[Start of section]

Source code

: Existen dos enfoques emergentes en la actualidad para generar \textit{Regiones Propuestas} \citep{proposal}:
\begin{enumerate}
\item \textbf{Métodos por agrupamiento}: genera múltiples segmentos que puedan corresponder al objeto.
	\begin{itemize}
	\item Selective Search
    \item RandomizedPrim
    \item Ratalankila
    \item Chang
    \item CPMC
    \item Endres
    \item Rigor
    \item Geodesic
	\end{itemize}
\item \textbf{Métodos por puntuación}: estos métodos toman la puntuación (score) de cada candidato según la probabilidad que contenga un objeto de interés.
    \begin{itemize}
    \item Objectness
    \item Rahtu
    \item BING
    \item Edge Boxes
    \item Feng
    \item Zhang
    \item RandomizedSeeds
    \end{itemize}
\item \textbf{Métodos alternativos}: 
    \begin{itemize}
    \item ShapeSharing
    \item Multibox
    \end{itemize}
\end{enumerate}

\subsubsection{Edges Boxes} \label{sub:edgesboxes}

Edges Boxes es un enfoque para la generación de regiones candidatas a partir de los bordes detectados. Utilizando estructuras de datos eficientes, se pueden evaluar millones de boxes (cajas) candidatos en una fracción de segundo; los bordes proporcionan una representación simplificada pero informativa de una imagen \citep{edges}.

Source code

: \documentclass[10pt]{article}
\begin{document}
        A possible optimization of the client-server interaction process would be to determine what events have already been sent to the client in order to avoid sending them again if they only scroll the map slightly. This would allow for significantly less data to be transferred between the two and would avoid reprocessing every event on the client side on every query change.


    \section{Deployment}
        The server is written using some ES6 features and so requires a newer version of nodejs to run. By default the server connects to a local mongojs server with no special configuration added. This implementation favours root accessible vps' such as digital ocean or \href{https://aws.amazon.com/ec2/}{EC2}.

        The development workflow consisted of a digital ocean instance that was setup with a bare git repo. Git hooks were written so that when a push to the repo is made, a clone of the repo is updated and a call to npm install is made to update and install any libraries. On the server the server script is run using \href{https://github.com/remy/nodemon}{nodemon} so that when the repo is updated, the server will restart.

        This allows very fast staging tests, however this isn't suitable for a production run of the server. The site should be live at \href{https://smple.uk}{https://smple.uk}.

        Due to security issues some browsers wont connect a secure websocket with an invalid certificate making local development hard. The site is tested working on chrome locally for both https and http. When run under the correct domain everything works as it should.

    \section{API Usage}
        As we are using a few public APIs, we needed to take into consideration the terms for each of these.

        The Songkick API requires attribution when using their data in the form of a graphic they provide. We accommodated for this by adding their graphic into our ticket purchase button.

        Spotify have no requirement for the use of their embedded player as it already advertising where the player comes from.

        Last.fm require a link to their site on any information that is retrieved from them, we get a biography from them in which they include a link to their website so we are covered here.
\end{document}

[End of section]

### Task to complete
A faithful, complete copy of the entries above is required.

### Solution to the exercise
Source code

: Existen dos enfoques emergentes en la actualidad para generar \textit{Regiones Propuestas} \citep{proposal}:
\begin{enumerate}
\item \textbf{Métodos por agrupamiento}: genera múltiples segmentos que puedan corresponder al objeto.
	\begin{itemize}
	\item Selective Search
    \item RandomizedPrim
    \item Ratalankila
    \item Chang
    \item CPMC
    \item Endres
    \item Rigor
    \item Geodesic
	\end{itemize}
\item \textbf{Métodos por puntuación}: estos métodos toman la puntuación (score) de cada candidato según la probabilidad que contenga un objeto de interés.
    \begin{itemize}
    \item Objectness
    \item Rahtu
    \item BING
    \item Edge Boxes
    \item Feng
    \item Zhang
    \item RandomizedSeeds
    \end{itemize}
\item \textbf{Métodos alternativos}: 
    \begin{itemize}
    \item ShapeSharing
    \item Multibox
    \end{itemize}
\end{enumerate}

\subsubsection{Edges Boxes} \label{sub:edgesboxes}

Edges Boxes es un enfoque para la generación de regiones candidatas a partir de los bordes detectados. Utilizando estructuras de datos eficientes, se pueden evaluar millones de boxes (cajas) candidatos en una fracción de segundo; los bordes proporcionan una representación simplificada pero informativa de una imagen \citep{edges}.

Source code

: \documentclass[10pt]{article}
\begin{document}
        A possible optimization of the client-server interaction process would be to determine what events have already been sent to the client in order to avoid sending them again if they only scroll the map slightly. This would allow for significantly less data to be transferred between the two and would avoid reprocessing every event on the client side on every query change.


    \section{Deployment}
        The server is written using some ES6 features and so requires a newer version of nodejs to run. By default the server connects to a local mongojs server with no special configuration added. This implementation favours root accessible vps' such as digital ocean or \href{https://aws.amazon.com/ec2/}{EC2}.

        The development workflow consisted of a digital ocean instance that was setup with a bare git repo. Git hooks were written so that when a push to the repo is made, a clone of the repo is updated and a call to npm install is made to update and install any libraries. On the server the server script is run using \href{https://github.com/remy/nodemon}{nodemon} so that when the repo is updated, the server will restart.

        This allows very fast staging tests, however this isn't suitable for a production run of the server. The site should be live at \href{https://smple.uk}{https://smple.uk}.

        Due to security issues some browsers wont connect a secure websocket with an invalid certificate making local development hard. The site is tested working on chrome locally for both https and http. When run under the correct domain everything works as it should.

    \section{API Usage}
        As we are using a few public APIs, we needed to take into consideration the terms for each of these.

        The Songkick API requires attribution when using their data in the form of a graphic they provide. We accommodated for this by adding their graphic into our ticket purchase button.

        Spotify have no requirement for the use of their embedded player as it already advertising where the player comes from.

        Last.fm require a link to their site on any information that is retrieved from them, we get a biography from them in which they include a link to their website so we are covered here.
\end{document}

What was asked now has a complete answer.